As the 74th came up over the ridgeline, they encountered a few Confederate pickets just inside the tree line seen in the picture below.  The pickets were out protecting the ambulances, supply teams, and Confederate stragglers.  These men were part of the Con. Gen. Trimble’s brigade and were actually traveling on this road.  The 74th had put out a skirmish line that was so wide, about a mile in length, it gave the impression to the Confederates that this was the advance of a much larger force than just a single Union brigade.  However, what the 74th thought was a just a small regiment, ended up being the rear portion of a Confederate column on the march. 

This picture, with the cow standing guard, is the location of the right wing of the 74th.


The 74th, thinking it had encountered a lone Confederate regiment, pressed into the field and drove the Confederate pickets into an “open field” about one mile above “Bessie’s” brown head in the picture above.  At the time of the battle, that open field (not where we are standing in this picture but about a mile behind Bessie) was a corn field and here Pennsylvania men fought rebels from Texas (Hood’s Texas Brigade).  What the skirmishers of the 74th engaged was not a group of stragglers but five regiments of Confederate soldiers.


Schimmelfennig quickly realized that what he had walked out into was a gap between two wings of the Confederate Army (the rear of Jackson’s Corps with its ambulances and the advance of Longstreet’s Corps entering into the cornfield)  Within minutes, the 74th, the 8th West Virginia, and the 61st Ohio found itself in a defensive position as a portion of the Confederate column turned itself around and upon the probing Union regiments.  Con. Gen. Trimble’s men hit the 8th (West) Virginia, who were seen as traitors by the attacking Confederate soldiers – and the attack that followed was swift, fierce and vicious.  The 8th (West) Virginia folded and was routed from the field.  As that regiment folded, Gen.

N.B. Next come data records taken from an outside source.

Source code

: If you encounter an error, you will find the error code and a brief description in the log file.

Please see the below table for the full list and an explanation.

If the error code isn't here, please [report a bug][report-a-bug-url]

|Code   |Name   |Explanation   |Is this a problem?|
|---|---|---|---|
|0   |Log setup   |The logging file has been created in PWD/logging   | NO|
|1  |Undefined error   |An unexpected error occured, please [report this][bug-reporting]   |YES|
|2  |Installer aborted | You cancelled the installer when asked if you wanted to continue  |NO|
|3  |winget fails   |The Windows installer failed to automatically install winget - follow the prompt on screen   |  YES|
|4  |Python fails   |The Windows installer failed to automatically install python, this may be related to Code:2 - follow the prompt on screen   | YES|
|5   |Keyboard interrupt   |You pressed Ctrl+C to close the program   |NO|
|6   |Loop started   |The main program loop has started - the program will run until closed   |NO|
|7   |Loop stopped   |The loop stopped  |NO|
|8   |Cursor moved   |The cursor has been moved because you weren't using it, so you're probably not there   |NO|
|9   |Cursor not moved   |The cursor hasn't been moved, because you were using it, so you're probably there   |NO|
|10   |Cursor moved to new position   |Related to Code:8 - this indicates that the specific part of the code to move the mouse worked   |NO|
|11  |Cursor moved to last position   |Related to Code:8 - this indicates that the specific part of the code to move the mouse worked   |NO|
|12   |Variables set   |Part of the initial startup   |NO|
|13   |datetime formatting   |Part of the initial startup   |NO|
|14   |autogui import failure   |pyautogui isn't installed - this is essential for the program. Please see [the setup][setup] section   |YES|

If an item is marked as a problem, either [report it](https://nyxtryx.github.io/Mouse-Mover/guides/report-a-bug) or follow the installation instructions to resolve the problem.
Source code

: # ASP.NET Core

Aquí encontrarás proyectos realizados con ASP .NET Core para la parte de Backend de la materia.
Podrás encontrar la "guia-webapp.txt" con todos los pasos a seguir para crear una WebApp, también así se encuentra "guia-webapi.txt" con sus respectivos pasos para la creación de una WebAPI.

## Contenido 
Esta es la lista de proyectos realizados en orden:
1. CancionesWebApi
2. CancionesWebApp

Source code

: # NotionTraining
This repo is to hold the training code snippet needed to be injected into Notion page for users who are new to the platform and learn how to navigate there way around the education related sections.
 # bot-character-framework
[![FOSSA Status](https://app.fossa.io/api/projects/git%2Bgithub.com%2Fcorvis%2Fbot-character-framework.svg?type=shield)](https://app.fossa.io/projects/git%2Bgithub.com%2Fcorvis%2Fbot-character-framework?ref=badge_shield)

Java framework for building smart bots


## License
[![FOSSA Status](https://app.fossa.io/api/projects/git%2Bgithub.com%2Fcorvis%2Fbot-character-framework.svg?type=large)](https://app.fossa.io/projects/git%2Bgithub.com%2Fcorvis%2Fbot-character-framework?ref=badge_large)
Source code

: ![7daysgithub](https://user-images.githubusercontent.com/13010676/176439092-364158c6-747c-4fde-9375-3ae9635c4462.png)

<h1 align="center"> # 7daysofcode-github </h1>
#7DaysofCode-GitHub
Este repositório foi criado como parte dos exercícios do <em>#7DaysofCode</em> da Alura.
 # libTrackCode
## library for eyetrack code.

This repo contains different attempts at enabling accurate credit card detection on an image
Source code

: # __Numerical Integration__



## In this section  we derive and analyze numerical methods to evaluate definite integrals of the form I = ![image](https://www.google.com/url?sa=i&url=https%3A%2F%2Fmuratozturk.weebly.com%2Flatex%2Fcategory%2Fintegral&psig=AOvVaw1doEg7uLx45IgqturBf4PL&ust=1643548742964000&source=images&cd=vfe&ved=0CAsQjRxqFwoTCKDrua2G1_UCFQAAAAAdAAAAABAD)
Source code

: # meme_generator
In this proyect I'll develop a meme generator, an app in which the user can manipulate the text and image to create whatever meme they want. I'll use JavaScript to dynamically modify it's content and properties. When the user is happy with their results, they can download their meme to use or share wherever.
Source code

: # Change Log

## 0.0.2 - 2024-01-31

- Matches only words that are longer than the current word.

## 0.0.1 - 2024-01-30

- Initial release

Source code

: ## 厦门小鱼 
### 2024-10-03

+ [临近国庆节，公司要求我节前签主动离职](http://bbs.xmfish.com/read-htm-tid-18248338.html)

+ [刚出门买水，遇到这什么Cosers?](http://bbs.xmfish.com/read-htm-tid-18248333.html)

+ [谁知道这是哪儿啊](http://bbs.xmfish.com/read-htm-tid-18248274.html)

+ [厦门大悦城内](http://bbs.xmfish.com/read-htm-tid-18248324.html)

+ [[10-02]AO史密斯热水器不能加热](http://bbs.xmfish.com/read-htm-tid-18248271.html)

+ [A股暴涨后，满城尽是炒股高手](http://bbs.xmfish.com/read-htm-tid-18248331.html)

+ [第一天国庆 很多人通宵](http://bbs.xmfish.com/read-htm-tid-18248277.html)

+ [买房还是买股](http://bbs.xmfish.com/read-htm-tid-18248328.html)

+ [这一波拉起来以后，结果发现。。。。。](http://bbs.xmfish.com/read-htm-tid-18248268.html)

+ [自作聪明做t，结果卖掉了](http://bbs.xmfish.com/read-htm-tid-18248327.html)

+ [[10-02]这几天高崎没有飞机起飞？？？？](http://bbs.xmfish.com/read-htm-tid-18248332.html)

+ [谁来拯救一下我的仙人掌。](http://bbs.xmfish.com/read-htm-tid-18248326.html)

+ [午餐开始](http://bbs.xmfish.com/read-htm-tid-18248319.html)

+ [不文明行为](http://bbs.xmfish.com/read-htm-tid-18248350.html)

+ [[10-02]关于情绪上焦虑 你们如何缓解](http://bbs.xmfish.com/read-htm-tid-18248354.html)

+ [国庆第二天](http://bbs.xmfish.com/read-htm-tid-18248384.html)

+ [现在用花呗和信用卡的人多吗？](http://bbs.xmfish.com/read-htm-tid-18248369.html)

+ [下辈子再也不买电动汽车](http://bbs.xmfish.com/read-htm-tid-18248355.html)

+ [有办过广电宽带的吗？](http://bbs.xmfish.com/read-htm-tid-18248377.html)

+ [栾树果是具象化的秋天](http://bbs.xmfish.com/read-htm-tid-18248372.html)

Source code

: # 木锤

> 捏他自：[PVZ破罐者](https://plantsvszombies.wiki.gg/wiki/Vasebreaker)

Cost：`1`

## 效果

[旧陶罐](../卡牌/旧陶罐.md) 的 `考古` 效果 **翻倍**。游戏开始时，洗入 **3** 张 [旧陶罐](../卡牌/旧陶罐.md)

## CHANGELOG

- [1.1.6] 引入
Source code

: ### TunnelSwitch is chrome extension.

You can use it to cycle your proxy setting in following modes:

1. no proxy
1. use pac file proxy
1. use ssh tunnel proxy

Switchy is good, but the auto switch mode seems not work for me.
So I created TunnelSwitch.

Schurz personally rallied the 61st Ohio long enough to allow the 74th to go from skirmishing positions to that of a formed regiment.  A long fighting retreat began with the 74th and 61st working in tandem as they moved back to the river.


Seriously outnumbered, Schimmelfenning ordered the men to undertake a bayonet charge while at the same time moving his men in such a way as to give the impression to the advancing Confederates that more men were coming to the Union commander’s aide.  The use of drums, bugles, shouts, and noise helped to add to the confusion.  The combined tactics bought Schimmelfenning the much needed pause in the Confederate attack to get the regiments back to the river.

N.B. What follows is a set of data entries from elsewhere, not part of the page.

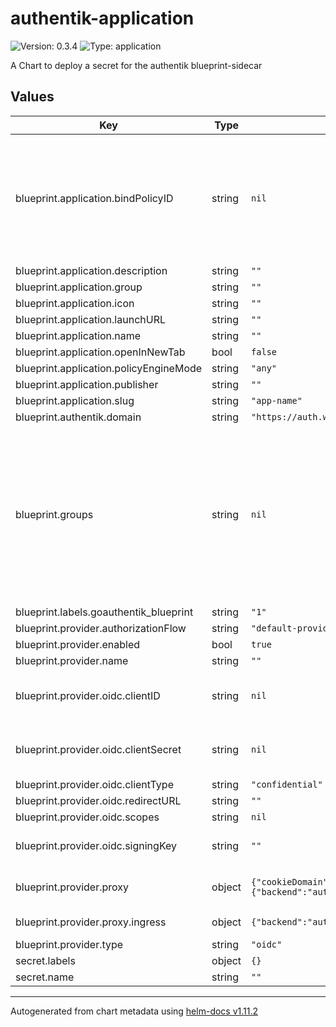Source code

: # authentik-application

![Version: 0.3.4](https://img.shields.io/badge/Version-0.3.4-informational?style=flat-square) ![Type: application](https://img.shields.io/badge/Type-application-informational?style=flat-square)

A Chart to deploy a secret for the authentik blueprint-sidecar

## Values

| Key | Type | Default | Description |
|-----|------|---------|-------------|
| blueprint.application.bindPolicyID | string | `nil` | uuid for bindPolicyID for group - if not set generated on secret for be stable (or groups: [] filled) |
| blueprint.application.description | string | `""` |  |
| blueprint.application.group | string | `""` |  |
| blueprint.application.icon | string | `""` |  |
| blueprint.application.launchURL | string | `""` |  |
| blueprint.application.name | string | `""` |  |
| blueprint.application.openInNewTab | bool | `false` |  |
| blueprint.application.policyEngineMode | string | `"any"` |  |
| blueprint.application.publisher | string | `""` |  |
| blueprint.application.slug | string | `"app-name"` |  |
| blueprint.authentik.domain | string | `"https://auth.wrenix.eu"` |  |
| blueprint.groups | string | `nil` | additional groups  disable any groups by set groups: [] (to a slice) example:   - slug: "app: grafana-admin"     parent: "app: infra"     bindID: uuid  |
| blueprint.labels.goauthentik_blueprint | string | `"1"` |  |
| blueprint.provider.authorizationFlow | string | `"default-provider-authorization-implicit-consent"` |  |
| blueprint.provider.enabled | bool | `true` |  |
| blueprint.provider.name | string | `""` |  |
| blueprint.provider.oidc.clientID | string | `nil` | client id - generated if secret enabled |
| blueprint.provider.oidc.clientSecret | string | `nil` | client secret - generated if secret enabled |
| blueprint.provider.oidc.clientType | string | `"confidential"` |  |
| blueprint.provider.oidc.redirectURL | string | `""` |  |
| blueprint.provider.oidc.scopes | string | `nil` | Scope |
| blueprint.provider.oidc.signingKey | string | `""` | Need for non-curve / RSA |
| blueprint.provider.proxy | object | `{"cookieDomain":"","externalHost":null,"ingress":{"backend":"authentik","domain":null,"enabled":false},"skipPathRegex":""}` | used for proxy provider |
| blueprint.provider.proxy.ingress | object | `{"backend":"authentik","domain":null,"enabled":false}` | not yet supported |
| blueprint.provider.type | string | `"oidc"` |  |
| secret.labels | object | `{}` |  |
| secret.name | string | `""` |  |

----------------------------------------------
Autogenerated from chart metadata using [helm-docs v1.11.2](https://github.com/norwoodj/helm-docs/releases/v1.11.2)
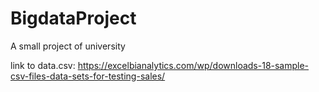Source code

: # BigdataProject
A small project of university

link to data.csv: https://excelbianalytics.com/wp/downloads-18-sample-csv-files-data-sets-for-testing-sales/

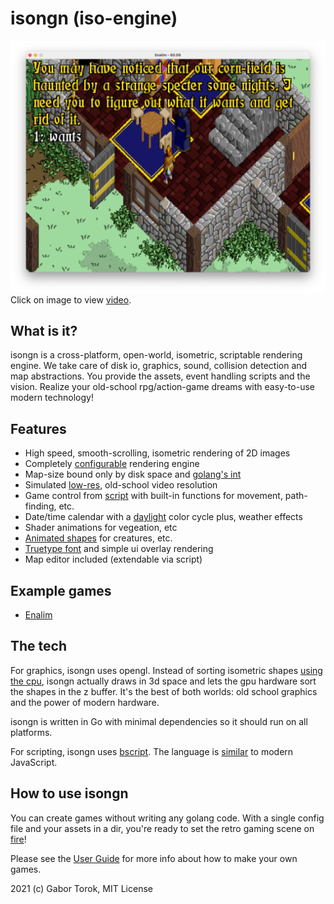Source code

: # isongn (iso-engine)

[![IMAGE ALT TEXT HERE](/images/screen1.png)](https://youtu.be/lR5bW-GWPvs)
Click on image to view [video](https://youtu.be/lR5bW-GWPvs).

## What is it?

isongn is a cross-platform, open-world, isometric, scriptable rendering engine. We take care of disk io, graphics, sound, collision detection and map abstractions. You provide the assets, event handling scripts and the vision. Realize your old-school rpg/action-game dreams with easy-to-use modern technology!

## Features
- High speed, smooth-scrolling, isometric rendering of 2D images
- Completely [configurable](https://github.com/uzudil/enalim/blob/main/config.json#L51) rendering engine
- Map-size bound only by disk space and [golang's int](https://yourbasic.org/golang/max-min-int-uint/)
- Simulated [low-res](https://github.com/uzudil/enalim/blob/main/config.json#L12), old-school video resolution
- Game control from [script](https://github.com/uzudil/bscript) with built-in functions for movement, path-finding, etc.
- Date/time calendar with a [daylight](https://github.com/uzudil/enalim/blob/main/config.json#L22) color cycle plus, weather effects
- Shader animations for vegeation, etc
- [Animated shapes](https://github.com/uzudil/enalim/blob/main/config.json#L354) for creatures, etc.
- [Truetype font](https://github.com/uzudil/enalim/blob/main/config.json#L13) and simple ui overlay rendering
- Map editor included (extendable via script)

## Example games
- [Enalim](https://github.com/uzudil/enalim)

## The tech

For graphics, isongn uses opengl. Instead of sorting isometric shapes [using the cpu](https://shaunlebron.github.io/IsometricBlocks/), isongn actually draws in 3d space and lets the gpu hardware sort the shapes in the z buffer. It's the best of both worlds: old school graphics and the power of modern hardware.

isongn is written in Go with minimal dependencies so it should run on all platforms.

For scripting, isongn uses [bscript](https://github.com/uzudil/bscript). The language is [similar](https://github.com/uzudil/benji4000/wiki/LanguageFeatures) to modern JavaScript.

## How to use isongn

You can create games without writing any golang code. With a single config file and your assets in a dir, you're ready to set the retro gaming scene on [fire](https://uzudil.itch.io/the-curse-of-svaltfen)!

Please see the [User Guide](https://github.com/uzudil/isongn/wiki/Isongn-User-Guide) for more info about how to make your own games.

2021 (c) Gabor Torok, MIT License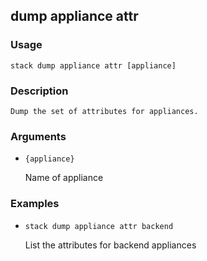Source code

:## dump appliance attr

### Usage

`stack dump appliance attr [appliance]`

### Description


	Dump the set of attributes for appliances.

	

### Arguments

* `{appliance}`

   Name of appliance


### Examples

* `stack dump appliance attr backend`

   List the attributes for backend appliances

The 74th and 61st retreated “at a greatly increased pace” (according to Gen. Schurz) down the hill.  Many of the officers were riding their horses and as they retreated those horses became casualities of the engagement.  Per the orders of Gen. Siegel, the Union artillery pieces of three Union batteries began firing to provide some cover to the retreating regiments.  The Confederate’s began a slow, systemic push into the wooded area with its men to the edge of the tree line at the top of the hill. .  As the men of the 74th and 61st scrambled down the wooded hillside, those in the front of the retreat came onto the flat at the base of the hill only to realize that the river had risen quite a bit since their earlier crossing at noon.  Rains earlier in the day had risen the river substantially in less than four hours and the river was no longer waist high – but rather at shoulder height.  While a firing duel began between the Confederate forces now at the tree line at the crest of the hill and the Union artillery forces across the river, the men of the 74th and 61st scrambled into the river – whose current was now much swifter.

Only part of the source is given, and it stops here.